You should read the mod_perl strategy guide and pay very careful attention to the section titled Adding a Proxy Server in http Accelerator Mode. If you follow the recommendations there, your problems should be much improved.

The problem is that mod_perl processes which take up a lot of RAM are having to spoonfeed data over a very thin pipe to client browsers. When you use a proxy server in that configuration, the mod_perl processes spew data to lightweight proxies and move on, and then the slow browsers tie up the lightweight proxies. Therefore you can use fewer mod_perl processes, saving RAM.

When you get beyond what that will scale to on your hardware, the next obvious move is to add more memory. These days 1 GB of RAM is not that much, have 2-4 GB. Most acceleration techniques, such as caching, use RAM. After that runs out of steam, you'll need a load balancer in front of multiple webservers. (You probably want that well before you get to that load, just to have redundancy and failover.)
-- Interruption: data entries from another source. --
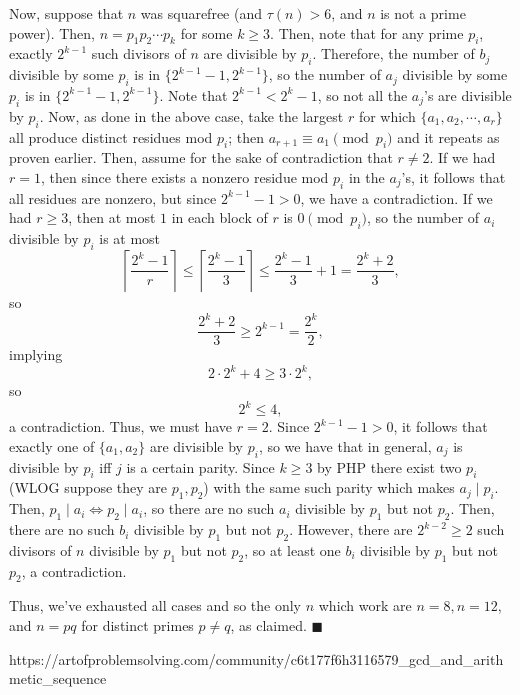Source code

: \documentclass[a4paper]{article}
\begin{document}
\begin{question}[c]{}
{Now, suppose that $n$ was squarefree (and $\tau(n) > 6$, and $n$ is not a prime power). Then, $n = p_1p_2\cdots p_k$ for some $k\geq 3$. Then, note that for any prime $p_i$, exactly $2^{k-1}$ such divisors of $n$ are divisible by $p_i$. Therefore, the number of $b_j$ divisible by some $p_i$ is in $\{2^{k-1} - 1, 2^{k-1}\}$, so the number of $a_j$ divisible by some $p_i$ is in $\{2^{k-1}-1, 2^{k-1}\}$. Note that $2^{k-1} < 2^k-1$, so not all the $a_j$'s are divisible by $p_i$. Now, as done in the above case, take the largest $r$ for which $\{a_1, a_2, \cdots, a_r\}$ all produce distinct residues mod $p_i$; then $a_{r+1}\equiv a_1\pmod{p_i}$ and it repeats as proven earlier. Then, assume for the sake of contradiction that $r\neq 2$. If we had $r = 1$, then since there exists a nonzero residue mod $p_i$ in the $a_j$'s, it follows that all residues are nonzero, but since $2^{k-1} - 1 > 0$, we have a contradiction. If we had $r \geq 3$, then at most $1$ in each block of $r$ is $0\pmod{p_i}$, so the number of $a_i$ divisible by $p_i$ is at most $$\left \lceil \frac{2^k-1}{r}\right \rceil \leq \left \lceil \frac{2^k-1}{3}\right \rceil \leq \frac{2^k-1}{3} + 1 = \frac{2^k+2}{3},$$so $$\frac{2^k+2}{3} \geq 2^{k-1} = \frac{2^k}{2},$$implying $$2\cdot 2^k + 4\geq 3\cdot 2^k,$$so $$2^k \leq 4,$$a contradiction. Thus, we must have $r = 2$. Since $2^{k-1} - 1 > 0$, it follows that exactly one of $\{a_1, a_2\}$ are divisible by $p_i$, so we have that in general, $a_j$ is divisible by $p_i$ iff $j$ is a certain parity. Since $k\geq 3$ by PHP there exist two $p_i$ (WLOG suppose they are $p_1, p_2$) with the same such parity which makes $a_j \mid p_i$. Then, $p_1\mid a_i\iff p_2 \mid a_i$, so there are no such $a_i$ divisible by $p_1$ but not $p_2$. Then, there are no such $b_i$ divisible by $p_1$ but not $p_2$. However, there are $2^{k-2} \geq 2$ such divisors of $n$ divisible by $p_1$ but not $p_2$, so at least one $b_i$ divisible by $p_1$ but not $p_2$, a contradiction.

Thus, we've exhausted all cases and so the only $n$ which work are $n = 8, n=12$, and $n=pq$ for distinct primes $p\neq q$, as claimed. $\blacksquare$
    }{%
    https://artofproblemsolving.com/community/c6t177f6h3116579_gcd_and_arithmetic_sequence
  }


\end{question}
\end{document}
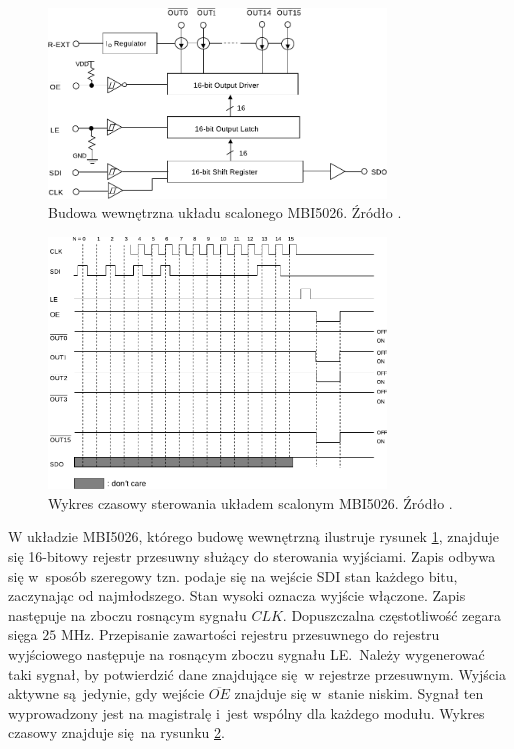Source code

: \begin{figure}[tb]
    \begin{center}
       \includegraphics[width=0.8\textwidth]{figures/mbi-block.pdf}
    \end{center}

    \caption{Budowa wewnętrzna układu scalonego MBI5026. Źródło \cite{ds-mbi}.}
    \label{mbi-blokowy}
\end{figure}

\begin{figure}[tb]
    \begin{center}
       \includegraphics[width=0.8\textwidth]{figures/mbi-timings.pdf}
    \end{center}

    \caption{Wykres czasowy sterowania układem scalonym MBI5026. Źródło \cite{ds-mbi}.}
    \label{mbi-czasy}
\end{figure}

W układzie MBI5026, którego budowę wewnętrzną ilustruje rysunek \ref{mbi-blokowy}, znajduje się 16-bitowy rejestr przesuwny służący do sterowania wyjściami. Zapis odbywa się w~sposób szeregowy tzn. podaje się na wejście SDI stan każdego bitu, zaczynając od najmłodszego. Stan wysoki oznacza wyjście włączone. Zapis następuje na zboczu rosnącym sygnału $CLK$. Dopuszczalna częstotliwość zegara sięga $25$ MHz. Przepisanie zawartości rejestru przesuwnego do rejestru wyjściowego następuje na rosnącym zboczu sygnału LE.~Należy wygenerować taki sygnał, by potwierdzić dane znajdujące się w rejestrze przesuwnym. Wyjścia aktywne są jedynie, gdy wejście $\overline{OE}$ znajduje się w~stanie niskim. Sygnał ten wyprowadzony jest na magistralę i~jest wspólny dla każdego modułu. Wykres czasowy znajduje się na rysunku \ref{mbi-czasy}.

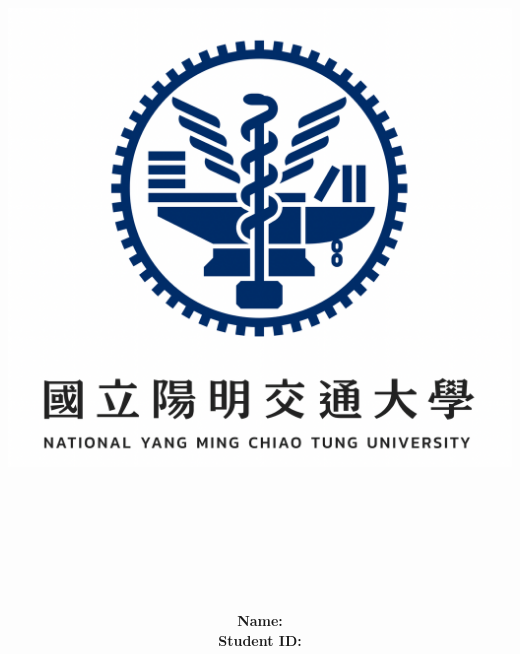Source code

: \documentclass[12pt,a4paper]{report}
\title{
	\includegraphics[scale=0.5]{img/nycu_logo.png}\\
	~\\
	\LARGE\textbf{\reportSubtitle}\\
	\LARGE\textbf{\reportTitle}\\
}
\author{
	\begin{tabular}{rl}
		\textbf{Name: } & \authorName \\
		\textbf{Student ID: } & \authorStudentID  \\
	\end{tabular} \\~\\
	\authorDepartment
}
\begin{document}
	\maketitle
	\tableofcontents
	
	
	
	
	\begin{appendices}
		
	\end{appendices}
\end{document}

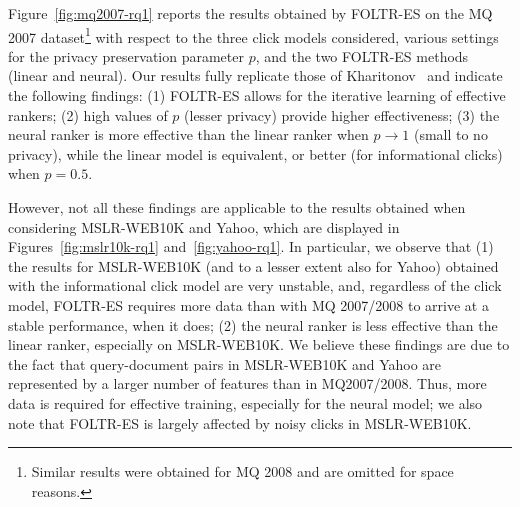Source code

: Figure~\ref{fig:mq2007-rq1} reports the results obtained by FOLTR-ES on the MQ 2007 dataset\footnote{Similar results were obtained for MQ 2008 and are omitted for space reasons.} with respect to the three click models considered, various settings for the privacy preservation parameter $p$, and the two FOLTR-ES methods (linear and neural). Our results fully replicate those of Kharitonov~\cite{kharitonov2019federated} and indicate the following findings: (1) FOLTR-ES allows for the iterative learning of effective rankers; (2) high values of $p$ (lesser privacy) provide higher effectiveness; 
(3) the neural ranker is more effective than the linear ranker when $p \rightarrow 1$ (small to no privacy), while the linear model is equivalent, or better (for informational clicks) when $p=0.5$. 

However, not all these findings are applicable to the results obtained when considering MSLR-WEB10K and Yahoo, which are displayed in Figures~\ref{fig:mslr10k-rq1} and~\ref{fig:yahoo-rq1}. In particular, we observe that (1) the results for MSLR-WEB10K (and to a lesser extent also for Yahoo) obtained with the informational click model are very unstable, and, regardless of the click model, FOLTR-ES requires more data than with MQ 2007/2008 to arrive at a stable performance, when it does; (2) the neural ranker is less effective than the linear ranker, especially on MSLR-WEB10K. We believe these findings are due to the fact that query-document pairs in MSLR-WEB10K and Yahoo are represented by a larger number of features than in MQ2007/2008. Thus, more data is required for effective training, especially for the neural model; we also note that FOLTR-ES is largely affected by noisy clicks in MSLR-WEB10K. 






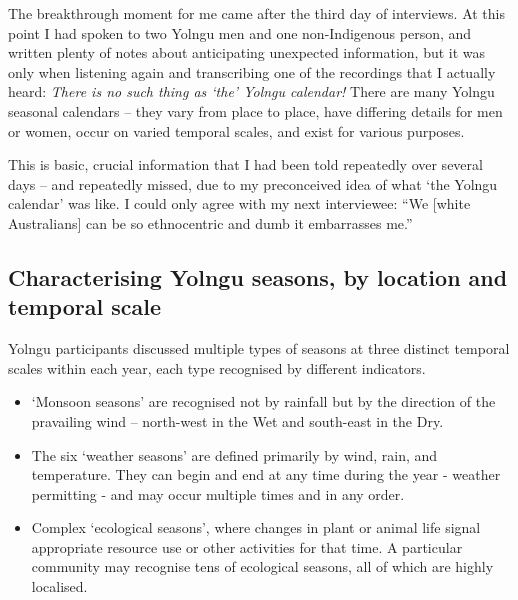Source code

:The breakthrough moment for me came after the third day of interviews.
At this point I had spoken to two Yolngu men and one non-Indigenous
person, and written plenty of notes about anticipating unexpected
information, but it was only when listening again and transcribing
one of the recordings that I actually heard:  \emph{There is no such
thing as `the' Yolngu calendar!}  There are many Yolngu seasonal
calendars -- they vary from place to place, have differing details for
men or women, occur on varied temporal scales, and exist for various
purposes.

This is basic, crucial information that I had been told repeatedly over
several days -- and repeatedly missed, due to my preconceived idea of what
`the Yolngu calendar' was like.  I could only agree with my next interviewee:
``We [white Australians] can be so ethnocentric and dumb it embarrasses me.''



\subsection{Characterising Yolngu seasons, by location and temporal scale}
\label{subsec:three-seasons-scales}

Yolngu participants discussed multiple types of seasons at three distinct temporal scales
within each year, each type recognised by different indicators.
\begin{itemize}
\item `Monsoon seasons' are recognised not by rainfall but by the direction
        of the pravailing wind -- north-west in the Wet and south-east in the Dry.
\item The six `weather seasons' are defined primarily by wind, rain, and temperature.
        They can begin and end at any time during the year - weather permitting -
        and may occur multiple times and in any order.
\item Complex `ecological seasons', where changes in plant or animal life
        signal appropriate resource use or other activities for that time.
        A particular community may recognise tens of ecological seasons,
        all of which are highly localised.
\end{itemize}

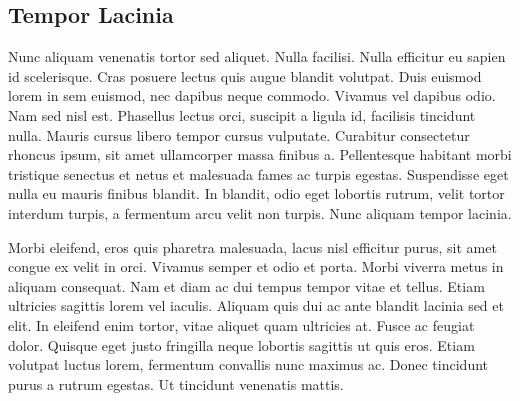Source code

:     \subsection{Tempor Lacinia}
        Nunc aliquam venenatis tortor sed aliquet. Nulla facilisi. Nulla efficitur eu sapien id scelerisque. Cras posuere lectus quis augue blandit volutpat. Duis euismod lorem in sem euismod, nec dapibus neque commodo. Vivamus vel dapibus odio. Nam sed nisl est. Phasellus lectus orci, suscipit a ligula id, facilisis tincidunt nulla. Mauris cursus libero tempor cursus vulputate. Curabitur consectetur rhoncus ipsum, sit amet ullamcorper massa finibus a. Pellentesque habitant morbi tristique senectus et netus et malesuada fames ac turpis egestas. Suspendisse eget nulla eu mauris finibus blandit. In blandit, odio eget lobortis rutrum, velit tortor interdum turpis, a fermentum arcu velit non turpis. Nunc aliquam tempor lacinia.

        Morbi eleifend, eros quis pharetra malesuada, lacus nisl efficitur purus, sit amet congue ex velit in orci. Vivamus semper et odio et porta. Morbi viverra metus in aliquam consequat. Nam et diam ac dui tempus tempor vitae et tellus. Etiam ultricies sagittis lorem vel iaculis. Aliquam quis dui ac ante blandit lacinia sed et elit. In eleifend enim tortor, vitae aliquet quam ultricies at. Fusce ac feugiat dolor. Quisque eget justo fringilla neque lobortis sagittis ut quis eros. Etiam volutpat luctus lorem, fermentum convallis nunc maximus ac. Donec tincidunt purus a rutrum egestas. Ut tincidunt venenatis mattis.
As for shared memory, perrin did a number of benchmarks a while ago and found that shared memory modules are not that fast. He found that BerkeleyDB and MySQL were the two fastest ways of sharing data between Perl processes on a single machine. This may have changed (SQLite version 3 is supposed to be much improved). However I wouldn't recommend playing around with caching and sharing data for performance increases until you've done the obvious use of proxies for http acceleration.

Aside from raw performance, two other problems with shared memory are that locking hotspots in RAM can become a bottleneck on your webserver, and you make it harder to later choose to load-balance several machines. Trust me, if volume continues to increase, you really want to be able to load-balance several machines.